● REQUIREMENT
The answer is to be an exact copy of the lines below running from the line with "only count solutions" down to the line with "informally indicate the", both ends included, and nothing more.

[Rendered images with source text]
..............................
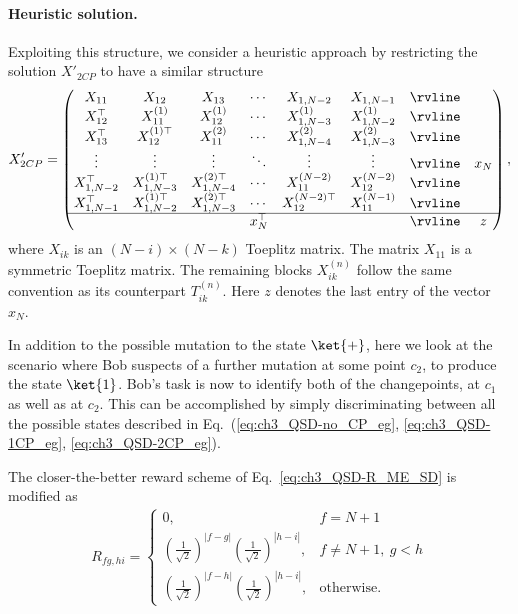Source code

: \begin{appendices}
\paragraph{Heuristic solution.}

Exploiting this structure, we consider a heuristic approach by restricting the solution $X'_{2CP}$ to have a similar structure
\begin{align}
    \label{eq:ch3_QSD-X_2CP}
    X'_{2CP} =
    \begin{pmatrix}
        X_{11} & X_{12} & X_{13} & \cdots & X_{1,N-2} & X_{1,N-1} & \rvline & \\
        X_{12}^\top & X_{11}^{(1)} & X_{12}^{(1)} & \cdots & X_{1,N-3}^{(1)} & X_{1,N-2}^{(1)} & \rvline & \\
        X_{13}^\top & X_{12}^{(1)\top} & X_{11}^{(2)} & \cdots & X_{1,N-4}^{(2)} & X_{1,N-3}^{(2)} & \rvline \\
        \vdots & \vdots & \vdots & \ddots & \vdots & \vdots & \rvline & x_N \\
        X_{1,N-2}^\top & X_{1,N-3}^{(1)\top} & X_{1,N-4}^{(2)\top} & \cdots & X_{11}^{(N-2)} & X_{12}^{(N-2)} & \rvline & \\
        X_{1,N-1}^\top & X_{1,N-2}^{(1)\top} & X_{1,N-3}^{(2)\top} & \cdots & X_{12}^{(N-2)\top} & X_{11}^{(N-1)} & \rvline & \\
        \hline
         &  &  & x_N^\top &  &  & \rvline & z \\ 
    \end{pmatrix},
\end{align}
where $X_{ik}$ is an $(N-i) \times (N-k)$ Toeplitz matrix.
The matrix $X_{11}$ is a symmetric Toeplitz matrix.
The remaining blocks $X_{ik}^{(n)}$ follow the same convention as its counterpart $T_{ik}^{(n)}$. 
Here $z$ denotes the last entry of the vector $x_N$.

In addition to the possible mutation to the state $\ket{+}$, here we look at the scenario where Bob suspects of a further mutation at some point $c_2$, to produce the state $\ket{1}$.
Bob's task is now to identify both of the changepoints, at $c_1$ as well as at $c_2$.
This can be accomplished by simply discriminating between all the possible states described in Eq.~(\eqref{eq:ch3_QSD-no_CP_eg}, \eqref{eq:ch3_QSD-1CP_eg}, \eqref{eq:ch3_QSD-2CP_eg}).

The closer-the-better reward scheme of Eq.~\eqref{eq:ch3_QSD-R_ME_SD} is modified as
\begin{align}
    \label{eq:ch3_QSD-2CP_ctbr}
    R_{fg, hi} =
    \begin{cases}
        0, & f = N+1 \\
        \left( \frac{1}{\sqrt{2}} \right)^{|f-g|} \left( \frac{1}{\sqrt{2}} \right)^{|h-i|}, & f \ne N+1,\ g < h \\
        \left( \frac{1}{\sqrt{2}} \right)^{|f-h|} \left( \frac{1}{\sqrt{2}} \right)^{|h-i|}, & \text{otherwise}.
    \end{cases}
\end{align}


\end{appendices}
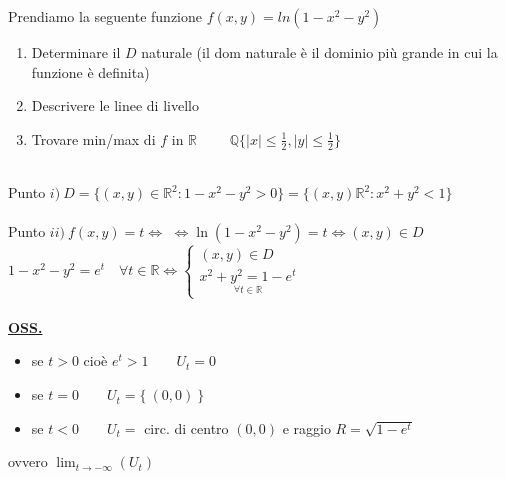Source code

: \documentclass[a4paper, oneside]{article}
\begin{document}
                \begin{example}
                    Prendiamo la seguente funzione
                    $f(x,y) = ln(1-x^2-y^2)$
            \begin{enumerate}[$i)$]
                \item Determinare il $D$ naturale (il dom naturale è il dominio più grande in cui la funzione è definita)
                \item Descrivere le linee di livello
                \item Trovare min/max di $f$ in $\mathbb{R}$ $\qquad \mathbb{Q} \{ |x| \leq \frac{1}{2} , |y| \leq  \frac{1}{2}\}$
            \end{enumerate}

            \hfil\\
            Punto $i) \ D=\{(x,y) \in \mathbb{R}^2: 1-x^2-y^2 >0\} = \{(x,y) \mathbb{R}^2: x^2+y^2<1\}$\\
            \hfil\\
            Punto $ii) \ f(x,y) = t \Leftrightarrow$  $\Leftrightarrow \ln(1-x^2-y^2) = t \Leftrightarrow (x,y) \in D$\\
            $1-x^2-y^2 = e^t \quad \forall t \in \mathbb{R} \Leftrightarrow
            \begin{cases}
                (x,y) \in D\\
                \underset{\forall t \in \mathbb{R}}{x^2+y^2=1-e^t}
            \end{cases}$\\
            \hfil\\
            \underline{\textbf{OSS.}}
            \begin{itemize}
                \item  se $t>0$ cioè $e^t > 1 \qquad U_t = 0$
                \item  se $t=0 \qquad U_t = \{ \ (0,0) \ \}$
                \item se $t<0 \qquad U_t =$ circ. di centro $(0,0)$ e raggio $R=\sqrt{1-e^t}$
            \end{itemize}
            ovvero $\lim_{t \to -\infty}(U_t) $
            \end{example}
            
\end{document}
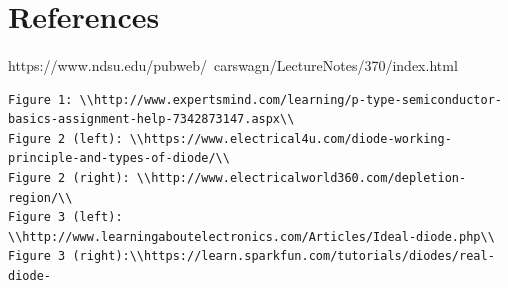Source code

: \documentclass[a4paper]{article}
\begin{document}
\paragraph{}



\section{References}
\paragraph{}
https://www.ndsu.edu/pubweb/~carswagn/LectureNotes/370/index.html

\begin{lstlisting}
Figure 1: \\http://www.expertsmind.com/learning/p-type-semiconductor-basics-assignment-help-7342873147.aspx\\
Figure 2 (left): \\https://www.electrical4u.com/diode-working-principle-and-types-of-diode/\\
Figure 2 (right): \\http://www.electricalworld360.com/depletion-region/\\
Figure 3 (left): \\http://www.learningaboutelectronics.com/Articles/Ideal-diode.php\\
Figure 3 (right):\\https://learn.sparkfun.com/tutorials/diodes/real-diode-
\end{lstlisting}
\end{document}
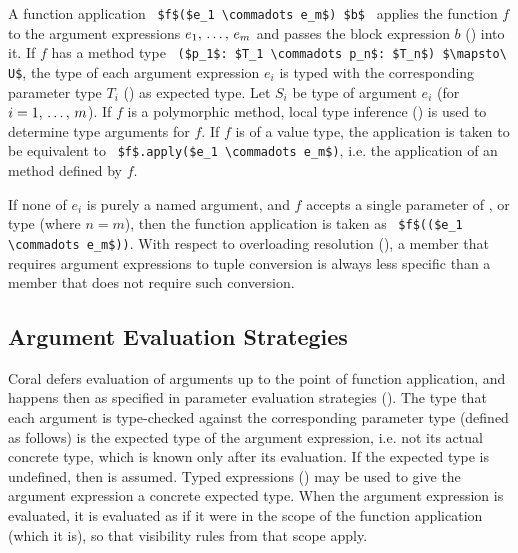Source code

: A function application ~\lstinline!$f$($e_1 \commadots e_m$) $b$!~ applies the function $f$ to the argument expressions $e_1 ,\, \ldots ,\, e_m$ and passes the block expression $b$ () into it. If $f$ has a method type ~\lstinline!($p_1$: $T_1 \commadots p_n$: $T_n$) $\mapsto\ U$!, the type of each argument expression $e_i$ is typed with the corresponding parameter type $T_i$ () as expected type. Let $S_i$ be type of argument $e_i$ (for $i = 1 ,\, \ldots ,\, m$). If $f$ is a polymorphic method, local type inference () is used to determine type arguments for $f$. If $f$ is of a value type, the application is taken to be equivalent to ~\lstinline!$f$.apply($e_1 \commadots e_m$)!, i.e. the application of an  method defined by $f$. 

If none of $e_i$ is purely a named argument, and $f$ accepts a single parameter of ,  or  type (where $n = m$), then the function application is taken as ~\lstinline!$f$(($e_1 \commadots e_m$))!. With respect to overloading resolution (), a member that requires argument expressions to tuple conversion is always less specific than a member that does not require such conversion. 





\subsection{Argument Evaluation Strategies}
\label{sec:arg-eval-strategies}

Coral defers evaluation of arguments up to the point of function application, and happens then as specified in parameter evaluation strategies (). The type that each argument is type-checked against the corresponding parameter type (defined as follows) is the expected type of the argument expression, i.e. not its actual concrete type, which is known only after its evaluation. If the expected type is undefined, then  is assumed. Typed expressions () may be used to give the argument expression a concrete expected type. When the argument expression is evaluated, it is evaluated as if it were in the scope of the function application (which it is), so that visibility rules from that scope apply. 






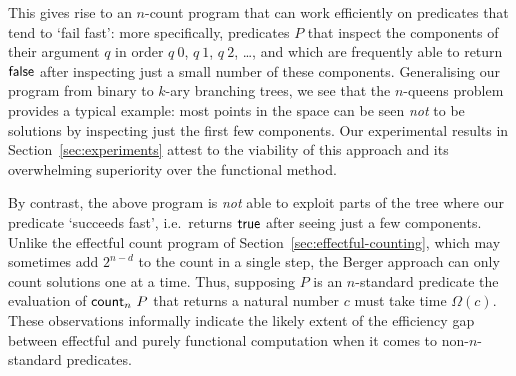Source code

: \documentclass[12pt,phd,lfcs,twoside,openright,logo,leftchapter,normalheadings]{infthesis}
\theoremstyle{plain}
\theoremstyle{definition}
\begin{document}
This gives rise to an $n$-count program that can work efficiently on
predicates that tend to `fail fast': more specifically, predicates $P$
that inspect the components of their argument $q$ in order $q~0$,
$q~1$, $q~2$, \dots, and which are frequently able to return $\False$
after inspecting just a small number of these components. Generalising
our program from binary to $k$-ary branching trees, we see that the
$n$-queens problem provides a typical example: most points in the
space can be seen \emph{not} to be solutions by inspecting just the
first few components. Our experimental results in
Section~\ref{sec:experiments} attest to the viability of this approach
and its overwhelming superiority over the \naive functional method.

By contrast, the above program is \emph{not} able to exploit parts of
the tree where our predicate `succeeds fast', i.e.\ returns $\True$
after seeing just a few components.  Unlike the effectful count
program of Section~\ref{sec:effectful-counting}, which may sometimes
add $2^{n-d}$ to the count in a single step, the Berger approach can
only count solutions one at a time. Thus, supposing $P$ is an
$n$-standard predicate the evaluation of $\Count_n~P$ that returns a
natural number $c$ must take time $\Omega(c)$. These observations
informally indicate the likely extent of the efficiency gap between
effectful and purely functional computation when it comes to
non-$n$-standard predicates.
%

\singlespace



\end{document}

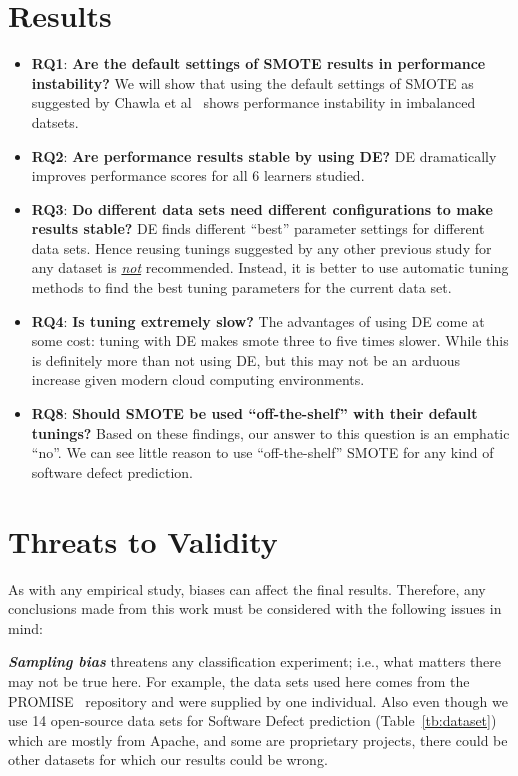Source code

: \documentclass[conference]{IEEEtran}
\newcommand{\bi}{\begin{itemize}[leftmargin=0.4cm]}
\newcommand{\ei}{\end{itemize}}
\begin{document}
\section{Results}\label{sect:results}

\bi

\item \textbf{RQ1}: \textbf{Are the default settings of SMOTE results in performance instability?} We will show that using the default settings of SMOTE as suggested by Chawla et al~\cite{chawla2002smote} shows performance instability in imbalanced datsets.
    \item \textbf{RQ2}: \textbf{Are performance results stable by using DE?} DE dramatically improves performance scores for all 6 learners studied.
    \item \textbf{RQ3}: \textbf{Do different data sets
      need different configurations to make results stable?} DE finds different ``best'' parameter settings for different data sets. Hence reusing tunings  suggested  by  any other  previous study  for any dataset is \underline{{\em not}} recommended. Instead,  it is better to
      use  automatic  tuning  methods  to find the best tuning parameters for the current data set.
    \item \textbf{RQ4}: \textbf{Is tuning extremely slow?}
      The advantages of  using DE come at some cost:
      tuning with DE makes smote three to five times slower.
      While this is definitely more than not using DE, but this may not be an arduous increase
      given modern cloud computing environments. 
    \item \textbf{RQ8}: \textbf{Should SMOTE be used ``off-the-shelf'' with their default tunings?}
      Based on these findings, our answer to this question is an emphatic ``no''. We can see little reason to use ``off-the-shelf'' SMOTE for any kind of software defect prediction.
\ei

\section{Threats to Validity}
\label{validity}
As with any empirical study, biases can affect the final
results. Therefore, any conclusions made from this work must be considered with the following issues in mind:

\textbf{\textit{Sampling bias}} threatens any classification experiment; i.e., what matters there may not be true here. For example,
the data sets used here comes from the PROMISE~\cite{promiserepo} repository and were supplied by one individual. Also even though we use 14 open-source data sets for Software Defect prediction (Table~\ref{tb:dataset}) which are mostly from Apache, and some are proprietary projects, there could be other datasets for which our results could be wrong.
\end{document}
..............................
● FINISHED EXERCISE
only count solutions one at a time. Thus, supposing $P$ is an
$n$-standard predicate the evaluation of $\Count_n~P$ that returns a
natural number $c$ must take time $\Omega(c)$. These observations
informally indicate the likely extent of the efficiency gap between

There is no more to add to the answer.